### Excerpted records

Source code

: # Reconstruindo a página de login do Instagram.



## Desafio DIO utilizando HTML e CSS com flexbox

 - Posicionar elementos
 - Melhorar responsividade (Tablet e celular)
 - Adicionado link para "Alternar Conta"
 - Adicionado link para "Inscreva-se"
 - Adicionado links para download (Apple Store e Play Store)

######

Requirement → The lines above that include "Adicionado" should each be listed.

Solution below →
 - Adicionado link para "Alternar Conta"
 - Adicionado link para "Inscreva-se"
 - Adicionado links para download (Apple Store e Play Store)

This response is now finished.